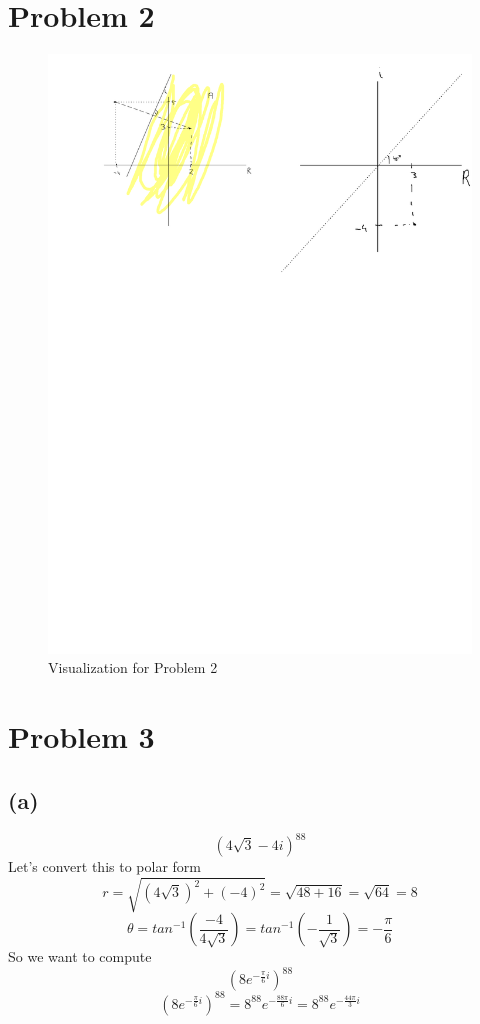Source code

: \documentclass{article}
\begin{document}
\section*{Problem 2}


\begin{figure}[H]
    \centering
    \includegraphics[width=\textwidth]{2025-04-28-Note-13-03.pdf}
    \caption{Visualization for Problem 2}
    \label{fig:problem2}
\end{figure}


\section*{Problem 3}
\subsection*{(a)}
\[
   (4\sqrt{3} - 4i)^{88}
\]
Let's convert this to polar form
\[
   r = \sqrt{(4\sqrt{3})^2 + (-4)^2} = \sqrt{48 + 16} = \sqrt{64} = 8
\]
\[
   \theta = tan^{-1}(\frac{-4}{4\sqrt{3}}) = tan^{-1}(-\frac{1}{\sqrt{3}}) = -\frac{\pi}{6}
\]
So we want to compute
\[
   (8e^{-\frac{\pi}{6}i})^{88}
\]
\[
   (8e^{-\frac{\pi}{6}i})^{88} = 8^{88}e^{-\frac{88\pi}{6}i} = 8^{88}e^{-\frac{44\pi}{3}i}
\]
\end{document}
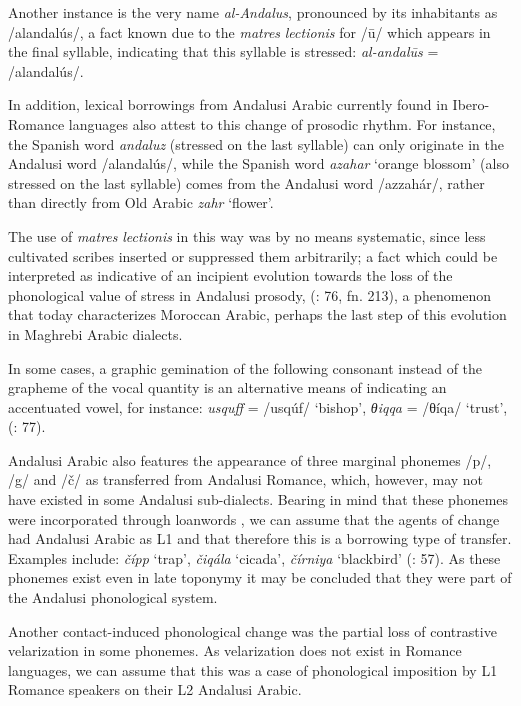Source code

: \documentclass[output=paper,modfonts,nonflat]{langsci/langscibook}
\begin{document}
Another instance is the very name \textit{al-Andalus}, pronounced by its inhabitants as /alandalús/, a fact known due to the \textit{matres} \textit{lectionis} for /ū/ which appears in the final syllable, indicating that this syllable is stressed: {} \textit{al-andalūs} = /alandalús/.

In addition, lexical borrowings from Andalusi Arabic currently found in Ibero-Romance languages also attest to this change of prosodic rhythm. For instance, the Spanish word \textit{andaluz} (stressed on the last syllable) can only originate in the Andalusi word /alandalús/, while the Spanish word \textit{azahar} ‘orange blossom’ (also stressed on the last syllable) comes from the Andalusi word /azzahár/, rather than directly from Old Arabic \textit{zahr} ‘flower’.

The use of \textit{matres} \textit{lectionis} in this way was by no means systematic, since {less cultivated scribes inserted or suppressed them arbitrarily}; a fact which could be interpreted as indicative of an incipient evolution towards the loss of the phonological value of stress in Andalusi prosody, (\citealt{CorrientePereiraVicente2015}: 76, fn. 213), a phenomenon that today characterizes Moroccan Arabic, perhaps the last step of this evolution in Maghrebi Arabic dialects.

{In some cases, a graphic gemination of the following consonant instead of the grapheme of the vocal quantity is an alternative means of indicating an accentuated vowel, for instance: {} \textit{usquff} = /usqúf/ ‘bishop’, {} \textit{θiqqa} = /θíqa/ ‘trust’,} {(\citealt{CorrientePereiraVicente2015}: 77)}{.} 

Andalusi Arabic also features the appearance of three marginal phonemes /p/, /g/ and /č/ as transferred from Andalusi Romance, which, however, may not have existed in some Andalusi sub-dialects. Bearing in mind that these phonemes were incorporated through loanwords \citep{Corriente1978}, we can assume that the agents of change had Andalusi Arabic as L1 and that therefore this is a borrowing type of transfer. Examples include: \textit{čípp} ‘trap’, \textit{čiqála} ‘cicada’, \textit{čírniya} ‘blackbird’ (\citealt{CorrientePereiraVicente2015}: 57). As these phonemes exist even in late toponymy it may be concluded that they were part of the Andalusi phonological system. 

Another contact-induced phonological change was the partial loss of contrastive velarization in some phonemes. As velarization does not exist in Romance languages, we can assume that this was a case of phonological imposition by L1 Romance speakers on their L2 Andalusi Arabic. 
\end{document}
• • •
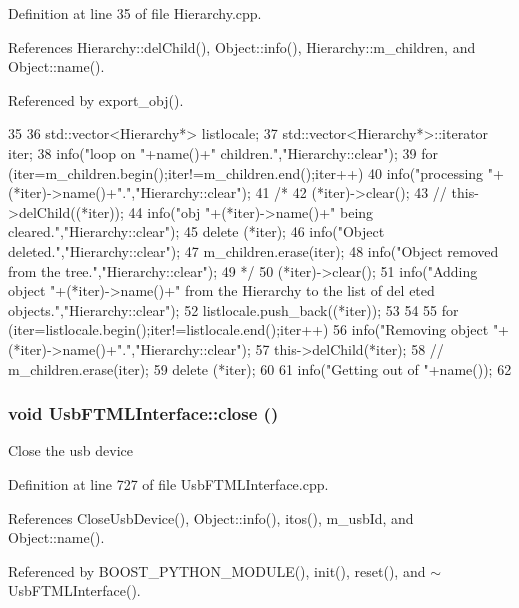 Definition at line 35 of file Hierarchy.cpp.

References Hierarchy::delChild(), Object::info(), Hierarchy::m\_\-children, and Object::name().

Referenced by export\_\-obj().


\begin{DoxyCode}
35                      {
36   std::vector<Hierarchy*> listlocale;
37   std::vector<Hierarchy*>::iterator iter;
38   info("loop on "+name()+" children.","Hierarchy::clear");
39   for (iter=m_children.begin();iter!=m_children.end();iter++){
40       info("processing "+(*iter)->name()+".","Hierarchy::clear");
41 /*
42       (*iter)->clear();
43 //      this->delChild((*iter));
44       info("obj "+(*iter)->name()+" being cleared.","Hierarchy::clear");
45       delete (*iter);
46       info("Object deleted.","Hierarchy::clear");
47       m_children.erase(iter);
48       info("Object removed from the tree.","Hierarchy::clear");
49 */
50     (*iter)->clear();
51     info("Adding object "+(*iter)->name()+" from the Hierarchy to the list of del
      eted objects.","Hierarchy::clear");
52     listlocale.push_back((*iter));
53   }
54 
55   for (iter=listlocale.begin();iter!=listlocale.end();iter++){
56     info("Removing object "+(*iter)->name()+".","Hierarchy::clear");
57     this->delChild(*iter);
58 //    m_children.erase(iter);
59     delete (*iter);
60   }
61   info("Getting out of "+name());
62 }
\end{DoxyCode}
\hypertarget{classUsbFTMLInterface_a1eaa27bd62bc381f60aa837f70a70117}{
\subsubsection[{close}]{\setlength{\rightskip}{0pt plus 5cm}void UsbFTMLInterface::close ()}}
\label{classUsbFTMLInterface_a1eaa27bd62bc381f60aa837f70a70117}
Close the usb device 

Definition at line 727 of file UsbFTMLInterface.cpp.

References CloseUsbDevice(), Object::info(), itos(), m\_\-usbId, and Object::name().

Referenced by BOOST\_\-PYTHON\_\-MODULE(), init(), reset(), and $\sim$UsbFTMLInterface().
• • •
• **Your objective**
Whenever a line above has the word "lectionis" in it, copy that line.

• **Task output**
Another instance is the very name \textit{al-Andalus}, pronounced by its inhabitants as /alandalús/, a fact known due to the \textit{matres} \textit{lectionis} for /ū/ which appears in the final syllable, indicating that this syllable is stressed: {} \textit{al-andalūs} = /alandalús/.
The use of \textit{matres} \textit{lectionis} in this way was by no means systematic, since {less cultivated scribes inserted or suppressed them arbitrarily}; a fact which could be interpreted as indicative of an incipient evolution towards the loss of the phonological value of stress in Andalusi prosody, (\citealt{CorrientePereiraVicente2015}: 76, fn. 213), a phenomenon that today characterizes Moroccan Arabic, perhaps the last step of this evolution in Maghrebi Arabic dialects.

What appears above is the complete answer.